▸ Problem statement:
Give back each entry unchanged, minus pictures.

▸ Given information:
● ● ● ●
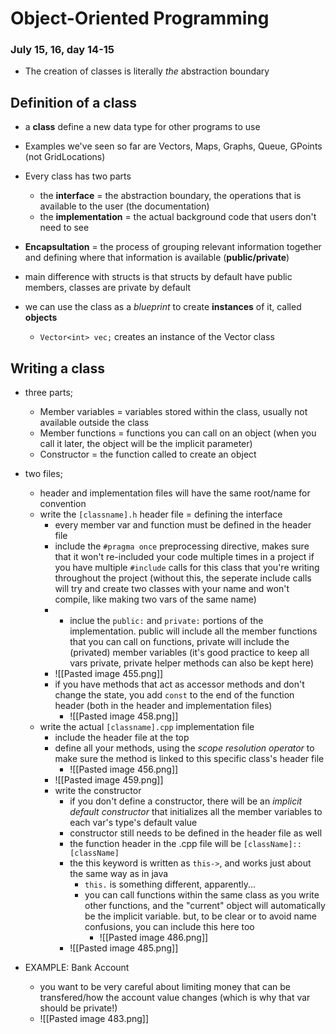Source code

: # Object-Oriented Programming
### July 15, 16, day 14-15

- The creation of classes is literally *the* abstraction boundary

## Definition of a class
- a **class** define a new data type for other programs to use
- Examples we've seen so far are Vectors, Maps, Graphs, Queue, GPoints (not GridLocations)
- Every class has two parts
	- the **interface** = the abstraction boundary, the operations that is available to the user (the documentation)
	- the **implementation** = the actual background code that users don't need to see
- **Encapsultation** = the process of grouping relevant information together and defining where that information is available (**public/private**)

- main difference with structs is that structs by default have public members, classes are private by default

- we can use the class as a *blueprint* to create **instances** of it, called **objects**
	- `Vector<int> vec;` creates an instance of the Vector class

## Writing a class
- three parts;
	- Member variables = variables stored within the class, usually not available outside the class
	- Member functions = functions you can call on an object (when you call it later, the object will be the implicit parameter)
	- Constructor = the function called to create an object
- two files;
	- header and implementation files will have the same root/name for convention
	- write the `[classname].h` header file = defining the interface
		- every member var and function must be defined in the header file
		- include the `#pragma once`	preprocessing directive, makes sure that it won't re-included your code multiple times in a project if you have multiple `#include` calls for this class that you're writing throughout the project (without this, the seperate include calls will try and create two classes with your name and won't compile, like making two vars of the same name) 
		- - inclue the `public:` and `private:` portions of the implementation. public will include all the member functions that you can call on functions, private will include the (privated) member variables (it's good practice to keep all vars private, private helper methods can also be kept here)
		- ![[Pasted image 455.png]]
		- if you have methods that act as accessor methods and don't change the state, you add `const` to the end of the function header (both in the header and implementation files)
			- ![[Pasted image 458.png]]
	- write the actual `[classname].cpp` implementation file
		- include the header file at the top
		- define all your methods, using the *scope resolution operator* to make sure the method is linked to this specific class's header file
			- ![[Pasted image 456.png]]
		- ![[Pasted image 459.png]]
		- write the constructor
			- if you don't define a constructor, there will be an *implicit default constructor* that initializes all the member variables to each var's type's default value
			- constructor still needs to be defined in the header file as well
			- the function header in the .cpp file will be `[className]::[className]`
			- the this keyword is written as `this->`, and works just about the same way as in java
				- `this.` is something different, apparently...
				- you can call functions within the same class as you write other functions, and the "current" object will automatically be the implicit variable. but, to be clear or to avoid name confusions, you can include this here too
					- ![[Pasted image 486.png]] 
			- ![[Pasted image 485.png]]
		
- EXAMPLE: Bank Account
	- you want to be very careful about limiting money that can be transfered/how the account value changes (which is why that var should be private!)
	- ![[Pasted image 483.png]]















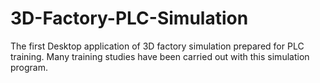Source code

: # 3D-Factory-PLC-Simulation
The first Desktop application of 3D factory simulation prepared for PLC training. Many training studies have been carried out with this simulation program.
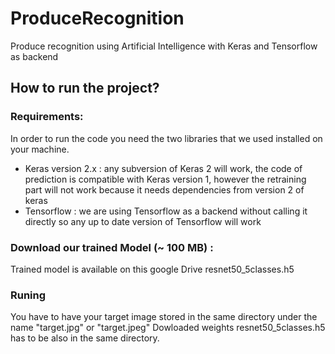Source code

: # ProduceRecognition
Produce recognition using Artificial Intelligence with Keras and Tensorflow as backend

## How to run the project?
### Requirements: 

In order to run the code you need the two libraries that we used installed on your machine.
- Keras version 2.x : any subversion of Keras 2 will work, the code of prediction is compatible with Keras version 1, however the retraining part will not work because it needs dependencies from version 2 of keras
- Tensorflow : we are using Tensorflow as a backend without calling it directly so any up to date version of Tensorflow will work

### Download our trained Model (~ 100 MB) : 
Trained model is available on this google Drive  resnet50_5classes.h5

### Runing
You have to have your target image stored in the same directory under the name "target.jpg" or "target.jpeg" 
Dowloaded weights resnet50_5classes.h5 has to be also in the same directory.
● ● ● ●
▸ Exercise output:
Source code

: # Object-Oriented Programming
### July 15, 16, day 14-15

- The creation of classes is literally *the* abstraction boundary

## Definition of a class
- a **class** define a new data type for other programs to use
- Examples we've seen so far are Vectors, Maps, Graphs, Queue, GPoints (not GridLocations)
- Every class has two parts
	- the **interface** = the abstraction boundary, the operations that is available to the user (the documentation)
	- the **implementation** = the actual background code that users don't need to see
- **Encapsultation** = the process of grouping relevant information together and defining where that information is available (**public/private**)

- main difference with structs is that structs by default have public members, classes are private by default

- we can use the class as a *blueprint* to create **instances** of it, called **objects**
	- `Vector<int> vec;` creates an instance of the Vector class

## Writing a class
- three parts;
	- Member variables = variables stored within the class, usually not available outside the class
	- Member functions = functions you can call on an object (when you call it later, the object will be the implicit parameter)
	- Constructor = the function called to create an object
- two files;
	- header and implementation files will have the same root/name for convention
	- write the `[classname].h` header file = defining the interface
		- every member var and function must be defined in the header file
		- include the `#pragma once`	preprocessing directive, makes sure that it won't re-included your code multiple times in a project if you have multiple `#include` calls for this class that you're writing throughout the project (without this, the seperate include calls will try and create two classes with your name and won't compile, like making two vars of the same name) 
		- - inclue the `public:` and `private:` portions of the implementation. public will include all the member functions that you can call on functions, private will include the (privated) member variables (it's good practice to keep all vars private, private helper methods can also be kept here)
		- ![[Pasted image 455.png]]
		- if you have methods that act as accessor methods and don't change the state, you add `const` to the end of the function header (both in the header and implementation files)
			- ![[Pasted image 458.png]]
	- write the actual `[classname].cpp` implementation file
		- include the header file at the top
		- define all your methods, using the *scope resolution operator* to make sure the method is linked to this specific class's header file
			- ![[Pasted image 456.png]]
		- ![[Pasted image 459.png]]
		- write the constructor
			- if you don't define a constructor, there will be an *implicit default constructor* that initializes all the member variables to each var's type's default value
			- constructor still needs to be defined in the header file as well
			- the function header in the .cpp file will be `[className]::[className]`
			- the this keyword is written as `this->`, and works just about the same way as in java
				- `this.` is something different, apparently...
				- you can call functions within the same class as you write other functions, and the "current" object will automatically be the implicit variable. but, to be clear or to avoid name confusions, you can include this here too
					- ![[Pasted image 486.png]] 
			- ![[Pasted image 485.png]]
		
- EXAMPLE: Bank Account
	- you want to be very careful about limiting money that can be transfered/how the account value changes (which is why that var should be private!)
	- ![[Pasted image 483.png]]















Source code

: # 3D-Factory-PLC-Simulation
The first Desktop application of 3D factory simulation prepared for PLC training. Many training studies have been carried out with this simulation program.
Source code

: # ProduceRecognition
Produce recognition using Artificial Intelligence with Keras and Tensorflow as backend

## How to run the project?
### Requirements: 

In order to run the code you need the two libraries that we used installed on your machine.
- Keras version 2.x : any subversion of Keras 2 will work, the code of prediction is compatible with Keras version 1, however the retraining part will not work because it needs dependencies from version 2 of keras
- Tensorflow : we are using Tensorflow as a backend without calling it directly so any up to date version of Tensorflow will work

### Download our trained Model (~ 100 MB) : 
Trained model is available on this google Drive  resnet50_5classes.h5

### Runing
You have to have your target image stored in the same directory under the name "target.jpg" or "target.jpeg" 
Dowloaded weights resnet50_5classes.h5 has to be also in the same directory.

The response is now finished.